Description of the task - Return the exact lines from the one containing "### [无界网高速入口](https://365874" through the final line of the material below, with both ends kept.

Material provided -
_ _ _ _ _
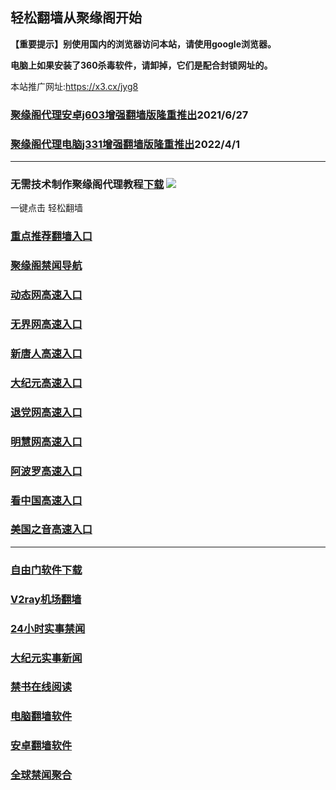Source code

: ## 轻松翻墙从聚缘阁开始

**【重要提示】别使用国内的浏览器访问本站，请使用google浏览器。**

**电脑上如果安装了360杀毒软件，请卸掉，它们是配合封锁网址的。**

本站推广网址:https://x3.cx/jyg8

### [聚缘阁代理安卓j603增强翻墙版隆重推出](https://gitlab.com/juyuange/2/-/raw/master/j603.apk)2021/6/27

### [聚缘阁代理电脑j331增强翻墙版隆重推出](https://gitlab.com/j25414/jyg/-/raw/master/j331.apk)2022/4/1

***



### 无需技术制作聚缘阁代理教程[下载](https://gitlab.com/j25414/jyg/-/raw/master/jygdl.rar)  ![](http://daohang.juyuange.eu.org/j2.gif)

一键点击 轻松翻墙

### [重点推荐翻墙入口](https://x3.cx/123)

### [聚缘阁禁闻导航](https://365874er.uae7.ga/kaac/j20e)

### [动态网高速入口](https://365874er.uae7.ga/aaae/e46544p)

### [无界网高速入口](https://365874er.uae7.ga/aaae/u12r)

### [新唐人高速入口](https://365874er.uae7.ga/aaae/t5r)

### [大纪元高速入口](https://365874er.uae7.ga/aaae/r7t)

### [退党网高速入口](https://365874er.uae7.ga/aaae/r8g)

### [明慧网高速入口](https://365874er.uae7.ga/aaae/r3g)

### [阿波罗高速入口](https://365874er.uae7.ga/aaae/e13w)

### [看中国高速入口](https://365874er.uae7.ga/aaae/w11n)

### [美国之音高速入口](https://365874er.uae7.ga/aaae/w18m)

***






### [自由门软件下载](https://git.io/skyfree)

### [V2ray机场翻墙](https://github.com/bannedbook/fanqiang/wiki/V2ray%E6%9C%BA%E5%9C%BA)

### [24小时实事禁闻](https://github.com/fyvn2199/djy/blob/master/gb/n24hr.md?dfh#1)

### [大纪元实事新闻](https://github.com/fyvn2199/djy/blob/master/gb/nsc413.md?dfh#1)

### [禁书在线阅读](https://github.com/txyzum203/djy/blob/master/gb/9p.md?flntdtv#1)

### [电脑翻墙软件](https://github.com/Alvin9999/new-pac/wiki)

### [安卓翻墙软件](https://git.io/afq)

### [全球禁闻聚合](https://github.com/gfw-breaker/banned-news1/blob/master/README.md)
_ _ _ _ _
Your solution -
### [无界网高速入口](https://365874er.uae7.ga/aaae/u12r)

### [新唐人高速入口](https://365874er.uae7.ga/aaae/t5r)

### [大纪元高速入口](https://365874er.uae7.ga/aaae/r7t)

### [退党网高速入口](https://365874er.uae7.ga/aaae/r8g)

### [明慧网高速入口](https://365874er.uae7.ga/aaae/r3g)

### [阿波罗高速入口](https://365874er.uae7.ga/aaae/e13w)

### [看中国高速入口](https://365874er.uae7.ga/aaae/w11n)

### [美国之音高速入口](https://365874er.uae7.ga/aaae/w18m)

***






### [自由门软件下载](https://git.io/skyfree)

### [V2ray机场翻墙](https://github.com/bannedbook/fanqiang/wiki/V2ray%E6%9C%BA%E5%9C%BA)

### [24小时实事禁闻](https://github.com/fyvn2199/djy/blob/master/gb/n24hr.md?dfh#1)

### [大纪元实事新闻](https://github.com/fyvn2199/djy/blob/master/gb/nsc413.md?dfh#1)

### [禁书在线阅读](https://github.com/txyzum203/djy/blob/master/gb/9p.md?flntdtv#1)

### [电脑翻墙软件](https://github.com/Alvin9999/new-pac/wiki)

### [安卓翻墙软件](https://git.io/afq)

### [全球禁闻聚合](https://github.com/gfw-breaker/banned-news1/blob/master/README.md)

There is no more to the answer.